Form 8-K

 

 

UNITED STATES

SECURITIES AND EXCHANGE COMMISSION

WASHINGTON, D.C. 20549

 

 

FORM 8-K

 

 

CURRENT REPORT

Pursuant to Section 13 or 15(d) of the

Securities Exchange Act of 1934

Date of Report (Date of earliest event reported): February 4, 2014

 

 

ACELRX PHARMACEUTICALS, INC.

(Exact name of registrant as specified in its charter)

 

 

 

DELAWARE   001-35068   41-2193603
(State of incorporation)   (Commission File No.)  

(IRS Employer

Identification No.)

351 Galveston Drive

Redwood City, CA 94063

(Address of principal executive offices and zip code)

Registrant’s telephone number, including area code: (650) 216-3500

 

 

Check the appropriate box below if the Form 8-K filing is intended to simultaneously satisfy the filing obligation of the registrant under any of the following provisions (see General Instruction A.2. below):

 

¨ Written communications pursuant to Rule 425 under the Securities Act (17 CFR 230.425)

 

¨ Soliciting material pursuant to Rule 14a-12 under the Exchange Act (17 CFR 240.14a-12)

 

¨ Pre-commencement communications pursuant to Rule 14d-2(b) under the Exchange Act (17 CFR 240.14d-2(b))

 

¨ Pre-commencement communications pursuant to Rule 13e-4(c) under the Exchange Act (17 CFR 240.13e-4(c))

 

 

 


ITEM 5.02 DEPARTURE OF DIRECTORS OR CERTAIN OFFICERS; ELECTION OF DIRECTORS; APPOINTMENT OF CERTAIN OFFICERS; COMPENSATORY ARRANGEMENTS OF CERTAIN OFFICERS.

2014 Cash Bonus Plan

On February 4, 2014, the Board approved a cash bonus plan for the Company’s employees for the 2014 fiscal year, under which the Company’s named executive officers are participants. The cash bonus plan is summarized in Exhibit 10.1 hereto and incorporated herein by reference.

ITEM 9.01 FINANCIAL STATEMENTS AND EXHIBITS.

 

(d) Exhibits.

 

Exhibit Number    Description
10.1    2014 Cash Bonus Plan Summary.


SIGNATURES

Pursuant to the requirements of the Securities Exchange Act of 1934, the registrant has duly caused this report to be signed on its behalf by the undersigned hereunto duly authorized.

 

Date: February 10, 2014   ACELRX PHARMACEUTICALS, INC.
  By:  

/s/ James H. Welch

    James H. Welch
    Chief Financial Officer


INDEX TO EXHIBITS

 

Exhibit Number    Description
10.1    2014 Cash Bonus Plan Summary.
EX-10.1

Exhibit 10.1

Summary of 2014 Cash Bonus Plan

Target bonuses for named executive officers of AcelRx Pharmaceuticals, Inc. (the “Company”) under the 2014 Cash Bonus Plan (the “Plan”) will range from 35% to 50% of such executive’s 2014 base salary.

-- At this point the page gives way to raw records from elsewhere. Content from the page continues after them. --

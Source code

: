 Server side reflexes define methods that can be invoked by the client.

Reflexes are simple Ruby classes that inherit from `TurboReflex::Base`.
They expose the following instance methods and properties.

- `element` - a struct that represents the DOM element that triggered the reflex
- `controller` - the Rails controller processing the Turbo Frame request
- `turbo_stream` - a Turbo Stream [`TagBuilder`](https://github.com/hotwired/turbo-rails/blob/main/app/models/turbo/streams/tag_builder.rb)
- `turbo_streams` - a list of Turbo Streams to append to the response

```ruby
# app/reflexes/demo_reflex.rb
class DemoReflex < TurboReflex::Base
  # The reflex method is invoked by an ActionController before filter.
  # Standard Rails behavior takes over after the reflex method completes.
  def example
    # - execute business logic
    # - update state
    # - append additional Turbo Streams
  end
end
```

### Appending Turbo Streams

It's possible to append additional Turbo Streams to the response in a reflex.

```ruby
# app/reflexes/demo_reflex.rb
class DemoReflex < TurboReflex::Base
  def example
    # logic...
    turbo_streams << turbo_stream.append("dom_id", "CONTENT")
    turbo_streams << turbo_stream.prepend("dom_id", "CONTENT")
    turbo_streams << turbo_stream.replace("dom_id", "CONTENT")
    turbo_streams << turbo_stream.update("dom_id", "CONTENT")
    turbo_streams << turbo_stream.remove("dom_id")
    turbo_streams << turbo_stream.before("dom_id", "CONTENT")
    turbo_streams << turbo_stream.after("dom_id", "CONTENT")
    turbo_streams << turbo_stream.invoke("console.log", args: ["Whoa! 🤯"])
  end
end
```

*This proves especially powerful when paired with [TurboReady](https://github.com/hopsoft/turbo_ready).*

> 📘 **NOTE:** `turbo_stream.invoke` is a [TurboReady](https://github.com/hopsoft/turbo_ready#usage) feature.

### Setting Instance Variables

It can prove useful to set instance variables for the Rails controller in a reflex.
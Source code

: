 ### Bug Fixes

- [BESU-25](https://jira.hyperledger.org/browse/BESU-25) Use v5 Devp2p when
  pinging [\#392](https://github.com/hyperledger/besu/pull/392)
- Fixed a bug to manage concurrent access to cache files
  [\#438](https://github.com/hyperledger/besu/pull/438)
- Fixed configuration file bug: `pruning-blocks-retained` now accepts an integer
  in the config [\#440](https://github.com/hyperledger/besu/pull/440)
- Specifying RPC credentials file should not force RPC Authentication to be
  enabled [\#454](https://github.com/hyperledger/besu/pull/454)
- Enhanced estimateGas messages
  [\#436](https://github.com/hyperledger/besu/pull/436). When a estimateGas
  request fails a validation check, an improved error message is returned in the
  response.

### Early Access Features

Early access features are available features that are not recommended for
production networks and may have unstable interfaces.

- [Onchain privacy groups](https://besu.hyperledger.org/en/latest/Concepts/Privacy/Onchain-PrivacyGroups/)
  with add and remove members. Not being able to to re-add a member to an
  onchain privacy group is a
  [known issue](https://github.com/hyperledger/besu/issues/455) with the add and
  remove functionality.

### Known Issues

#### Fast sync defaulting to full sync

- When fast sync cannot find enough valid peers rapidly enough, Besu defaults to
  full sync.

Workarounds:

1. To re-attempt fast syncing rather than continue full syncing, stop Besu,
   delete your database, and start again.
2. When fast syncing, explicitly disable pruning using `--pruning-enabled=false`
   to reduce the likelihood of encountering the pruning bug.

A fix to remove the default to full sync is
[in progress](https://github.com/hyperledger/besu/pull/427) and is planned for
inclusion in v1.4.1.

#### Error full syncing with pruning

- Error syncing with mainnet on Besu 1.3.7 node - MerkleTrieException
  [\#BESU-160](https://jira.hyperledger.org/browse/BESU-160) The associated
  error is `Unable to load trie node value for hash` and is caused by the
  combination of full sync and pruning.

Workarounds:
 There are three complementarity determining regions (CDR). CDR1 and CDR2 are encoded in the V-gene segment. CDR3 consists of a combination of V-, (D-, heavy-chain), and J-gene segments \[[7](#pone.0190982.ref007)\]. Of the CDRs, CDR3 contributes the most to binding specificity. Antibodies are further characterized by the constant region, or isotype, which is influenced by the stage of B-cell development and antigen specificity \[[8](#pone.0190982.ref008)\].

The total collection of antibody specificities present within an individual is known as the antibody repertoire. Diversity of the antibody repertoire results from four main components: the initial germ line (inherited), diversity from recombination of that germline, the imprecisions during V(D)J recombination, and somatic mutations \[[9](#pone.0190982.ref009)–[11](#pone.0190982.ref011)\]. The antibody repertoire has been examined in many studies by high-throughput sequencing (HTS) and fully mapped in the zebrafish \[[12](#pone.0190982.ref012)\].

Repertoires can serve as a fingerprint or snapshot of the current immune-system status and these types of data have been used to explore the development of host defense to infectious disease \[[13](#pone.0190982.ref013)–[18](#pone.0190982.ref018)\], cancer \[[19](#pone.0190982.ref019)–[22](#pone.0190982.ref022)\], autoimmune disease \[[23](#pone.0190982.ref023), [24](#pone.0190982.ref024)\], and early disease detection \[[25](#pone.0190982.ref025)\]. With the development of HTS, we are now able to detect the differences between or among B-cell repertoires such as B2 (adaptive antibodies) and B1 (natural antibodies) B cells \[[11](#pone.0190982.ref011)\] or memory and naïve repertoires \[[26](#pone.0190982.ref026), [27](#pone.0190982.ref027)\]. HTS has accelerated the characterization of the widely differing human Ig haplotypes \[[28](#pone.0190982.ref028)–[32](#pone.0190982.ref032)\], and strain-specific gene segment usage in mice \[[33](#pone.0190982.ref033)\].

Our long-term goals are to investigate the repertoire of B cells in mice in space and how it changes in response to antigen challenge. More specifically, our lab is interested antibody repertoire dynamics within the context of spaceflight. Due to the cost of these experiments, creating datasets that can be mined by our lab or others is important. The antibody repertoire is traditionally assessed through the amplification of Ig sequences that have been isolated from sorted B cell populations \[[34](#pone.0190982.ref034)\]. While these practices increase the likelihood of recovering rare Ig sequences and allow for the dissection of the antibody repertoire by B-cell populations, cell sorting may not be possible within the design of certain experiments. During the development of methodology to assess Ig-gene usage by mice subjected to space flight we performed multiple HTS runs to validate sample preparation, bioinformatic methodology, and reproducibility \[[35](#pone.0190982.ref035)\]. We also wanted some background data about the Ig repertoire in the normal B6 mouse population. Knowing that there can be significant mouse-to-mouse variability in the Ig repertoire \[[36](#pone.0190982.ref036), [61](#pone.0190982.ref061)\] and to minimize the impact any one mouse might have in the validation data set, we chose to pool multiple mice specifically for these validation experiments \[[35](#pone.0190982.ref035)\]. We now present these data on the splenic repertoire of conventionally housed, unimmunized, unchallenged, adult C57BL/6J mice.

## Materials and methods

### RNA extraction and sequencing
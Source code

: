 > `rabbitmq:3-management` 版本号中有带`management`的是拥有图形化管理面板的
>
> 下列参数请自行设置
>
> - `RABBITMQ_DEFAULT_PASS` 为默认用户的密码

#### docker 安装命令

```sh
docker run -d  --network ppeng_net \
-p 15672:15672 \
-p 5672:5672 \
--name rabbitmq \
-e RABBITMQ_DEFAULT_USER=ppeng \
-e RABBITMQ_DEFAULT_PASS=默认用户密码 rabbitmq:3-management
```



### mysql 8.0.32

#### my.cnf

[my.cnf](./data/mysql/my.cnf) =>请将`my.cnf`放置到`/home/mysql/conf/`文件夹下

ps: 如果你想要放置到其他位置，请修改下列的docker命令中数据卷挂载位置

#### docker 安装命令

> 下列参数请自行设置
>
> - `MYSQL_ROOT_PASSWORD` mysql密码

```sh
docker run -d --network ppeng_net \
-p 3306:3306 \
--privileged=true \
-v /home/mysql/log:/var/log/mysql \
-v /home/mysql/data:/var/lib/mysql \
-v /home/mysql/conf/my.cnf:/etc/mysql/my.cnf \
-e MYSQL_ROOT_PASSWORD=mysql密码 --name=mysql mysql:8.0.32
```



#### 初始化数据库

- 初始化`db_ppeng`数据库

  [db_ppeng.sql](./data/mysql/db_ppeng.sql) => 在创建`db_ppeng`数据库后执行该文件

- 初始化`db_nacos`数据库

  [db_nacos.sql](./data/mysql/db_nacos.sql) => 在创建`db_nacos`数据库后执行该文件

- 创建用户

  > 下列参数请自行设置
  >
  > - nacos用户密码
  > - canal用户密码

The amount of cash bonus, if any, for each named executive officer will be based on both the named executive officer achieving his or her individual performance goals and on the Company meeting the 2014 corporate objectives approved by the Board. The 2014 corporate objectives are primarily related to product development, including regulatory approval of Zalviso and related commercial preparation and financial objectives. The target bonuses for the Company’s named executive officers for 2014 are as follows:

 

Named Executive Officer

   Target Bonus
(as a percentage of
FY 2014 Base Salary)
 

Richard A. King

     50 %

James H. Welch

     37.5 %

Pamela P. Palmer

     37.5 %

David H. Chung

     37.5 %

Lawrence G. Hamel

     35 %

Badri Dasu

     35 %

Mr. King’s cash bonus under the Plan shall be based 100% on the achievement of the 2014 corporate objectives. The cash bonus for all other named executive officers shall be based 40% on the achievement of his or her individual performance goals, as determined by the Board, and 60% on the achievement of the 2014 corporate objectives. The named executive officers’ actual bonuses may exceed 100% of target in the event performance exceeds the predetermined goals.